白や水色など淡い色合いや薄い洋服が増える初夏。着心地は爽やかだが、ちょっとした汚れでも目立ちやすい。文房具のインクや跳ねたソース……。記者はこれまで何枚ものシャツを泣く泣くダメにしてきた。職場や外出先でもできる洋服汚れの対処法はあるのか、コツを探った。
一番多い悩みが食べ物の汚れ。ランチの麺や夜の宴席などで気づかぬうちに汚れている。そのまま放置し後日あわててクリーニング店に持っていっても、落ちないこともしばしばだ。
「時間がたつほど、汚れをきれいに落とすのは難しくなる」。花王の生活者研究センター主任研究員の弦巻和さんは、衣類についた汚れは時間とともに繊維の奥に染み込み、定着し、落ちにくくなると話す。

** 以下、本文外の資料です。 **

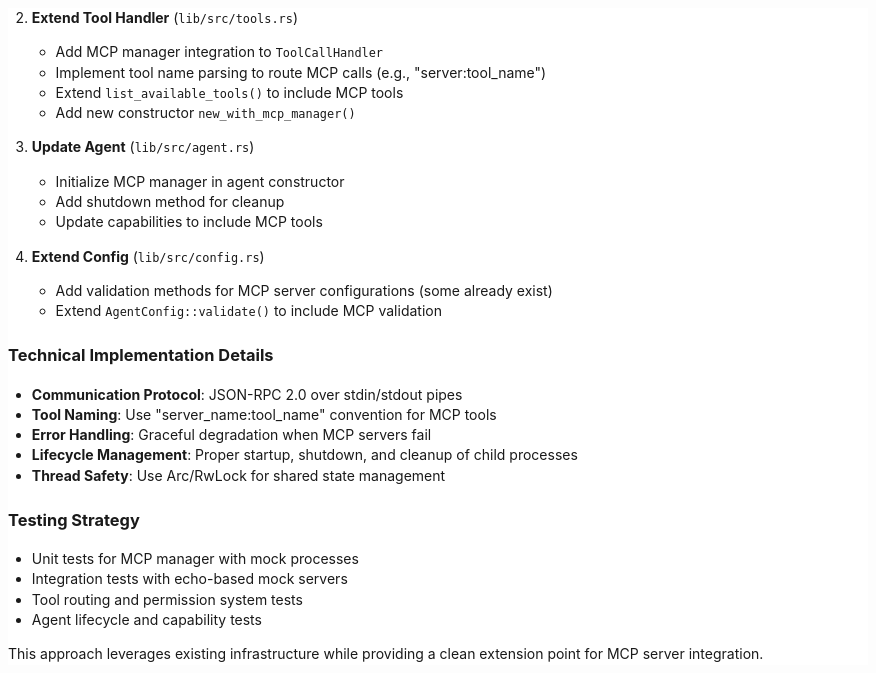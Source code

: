 2. **Extend Tool Handler** (`lib/src/tools.rs`)
   - Add MCP manager integration to `ToolCallHandler` 
   - Implement tool name parsing to route MCP calls (e.g., "server:tool_name")
   - Extend `list_available_tools()` to include MCP tools
   - Add new constructor `new_with_mcp_manager()`

3. **Update Agent** (`lib/src/agent.rs`)
   - Initialize MCP manager in agent constructor
   - Add shutdown method for cleanup
   - Update capabilities to include MCP tools

4. **Extend Config** (`lib/src/config.rs`)
   - Add validation methods for MCP server configurations (some already exist)
   - Extend `AgentConfig::validate()` to include MCP validation

### Technical Implementation Details

- **Communication Protocol**: JSON-RPC 2.0 over stdin/stdout pipes
- **Tool Naming**: Use "server_name:tool_name" convention for MCP tools
- **Error Handling**: Graceful degradation when MCP servers fail
- **Lifecycle Management**: Proper startup, shutdown, and cleanup of child processes
- **Thread Safety**: Use Arc/RwLock for shared state management

### Testing Strategy

- Unit tests for MCP manager with mock processes
- Integration tests with echo-based mock servers
- Tool routing and permission system tests
- Agent lifecycle and capability tests

This approach leverages existing infrastructure while providing a clean extension point for MCP server integration.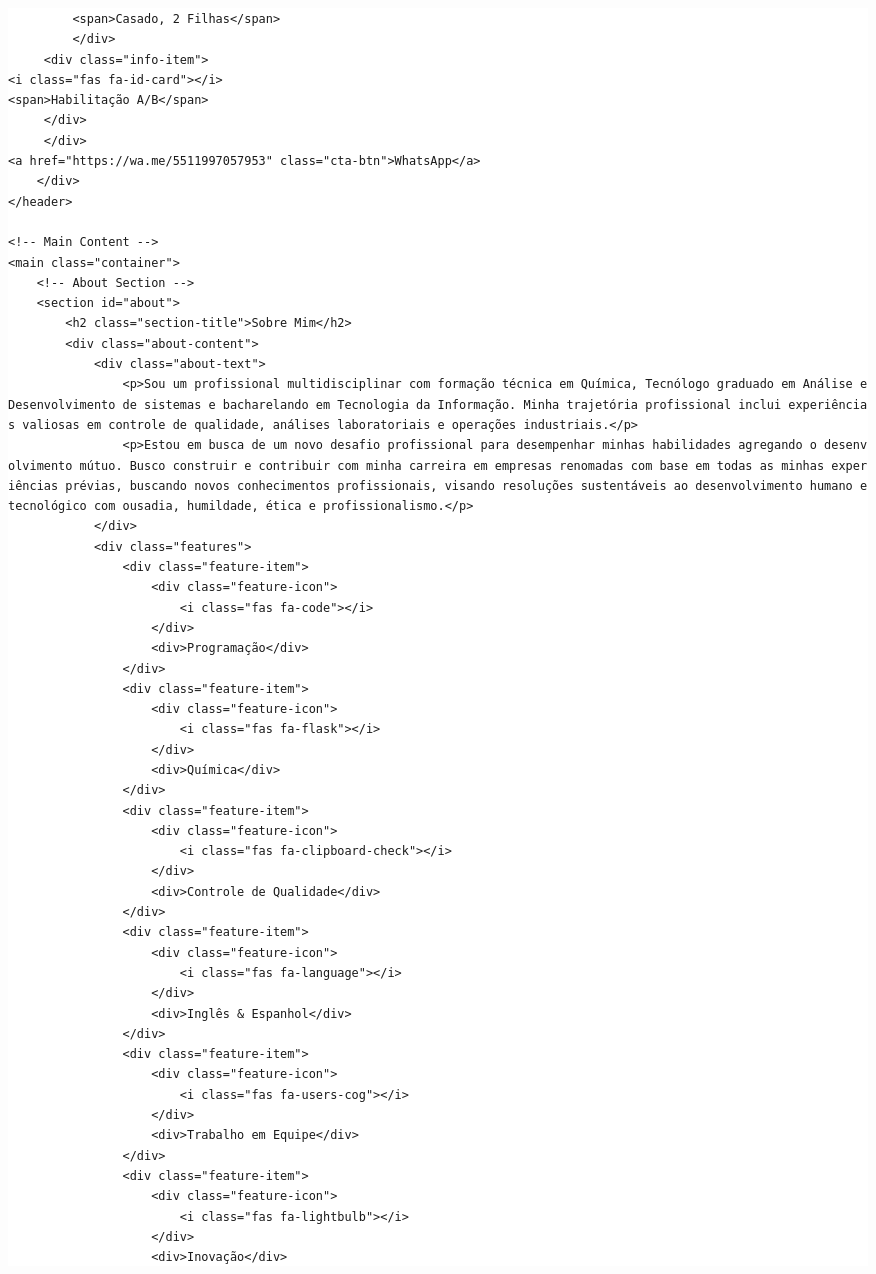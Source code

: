              <span>Casado, 2 Filhas</span>
             </div>
         <div class="info-item">
    <i class="fas fa-id-card"></i>
    <span>Habilitação A/B</span>
         </div>
         </div>
    <a href="https://wa.me/5511997057953" class="cta-btn">WhatsApp</a>
        </div>
    </header>

    <!-- Main Content -->
    <main class="container">
        <!-- About Section -->
        <section id="about">
            <h2 class="section-title">Sobre Mim</h2>
            <div class="about-content">
                <div class="about-text">
                    <p>Sou um profissional multidisciplinar com formação técnica em Química, Tecnólogo graduado em Análise e Desenvolvimento de sistemas e bacharelando em Tecnologia da Informação. Minha trajetória profissional inclui experiências valiosas em controle de qualidade, análises laboratoriais e operações industriais.</p>
                    <p>Estou em busca de um novo desafio profissional para desempenhar minhas habilidades agregando o desenvolvimento mútuo. Busco construir e contribuir com minha carreira em empresas renomadas com base em todas as minhas experiências prévias, buscando novos conhecimentos profissionais, visando resoluções sustentáveis ao desenvolvimento humano e tecnológico com ousadia, humildade, ética e profissionalismo.</p>
                </div>
                <div class="features">
                    <div class="feature-item">
                        <div class="feature-icon">
                            <i class="fas fa-code"></i>
                        </div>
                        <div>Programação</div>
                    </div>
                    <div class="feature-item">
                        <div class="feature-icon">
                            <i class="fas fa-flask"></i>
                        </div>
                        <div>Química</div>
                    </div>
                    <div class="feature-item">
                        <div class="feature-icon">
                            <i class="fas fa-clipboard-check"></i>
                        </div>
                        <div>Controle de Qualidade</div>
                    </div>
                    <div class="feature-item">
                        <div class="feature-icon">
                            <i class="fas fa-language"></i>
                        </div>
                        <div>Inglês & Espanhol</div>
                    </div>
                    <div class="feature-item">
                        <div class="feature-icon">
                            <i class="fas fa-users-cog"></i>
                        </div>
                        <div>Trabalho em Equipe</div>
                    </div>
                    <div class="feature-item">
                        <div class="feature-icon">
                            <i class="fas fa-lightbulb"></i>
                        </div>
                        <div>Inovação</div>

弦巻さんによると、外出先でもできる染み抜きの基本動作は、以下の通りだ。まずはシミの部分を乾いた布やティッシュで「トントン」とたたき、余分な固形物を吸い取る。その後、歯ブラシや布に水をしみこませて、また乾いた布で「トントン」。シミが広がって輪にならないよう、水を当てる場合はシミの外側から中心部に向かって進める。これなら布と水さえあれば染み抜きできる。
それでは時間がたつと、汚れはどれほど落ちにくくなるのだろう。シャツやハンカチによく使われる素材、綿100%の無地の生地で試してみた。
用意したのは白い綿の布としょうゆ。綿の布4枚にしょうゆを1滴ずつたらし「そのまま」「すぐ処置する」「翌日シミ抜きする」「1週間後にシミ抜きする」布に分け、シミの濃さをチェックした。
実験1日目。スポイトで生地にしょうゆをたらす。すぐに水を染み込ませたタオルで優しく「トントン」と両面からたたくと、汚れがタオルにうつり、意外にもすんなり色が消えた。
翌日、乾いたシミに同じ方法で試してみる。ほんのり跡が残ったが外出できる程度まで色が抜けた。付着後すぐに水ですすげばシミに悩まなくて済むのかも。
一週間後、放置していたしょうゆのシミを見て「おやっ」と思った。最初よりシミの色がやや濃くなった気がする。タオルでたたいても簡単に落ちず、シミの輪郭が残ってしまった。シミ抜きはスピードが命、遅くなるほど落ちにくくなるのは確かなようだ。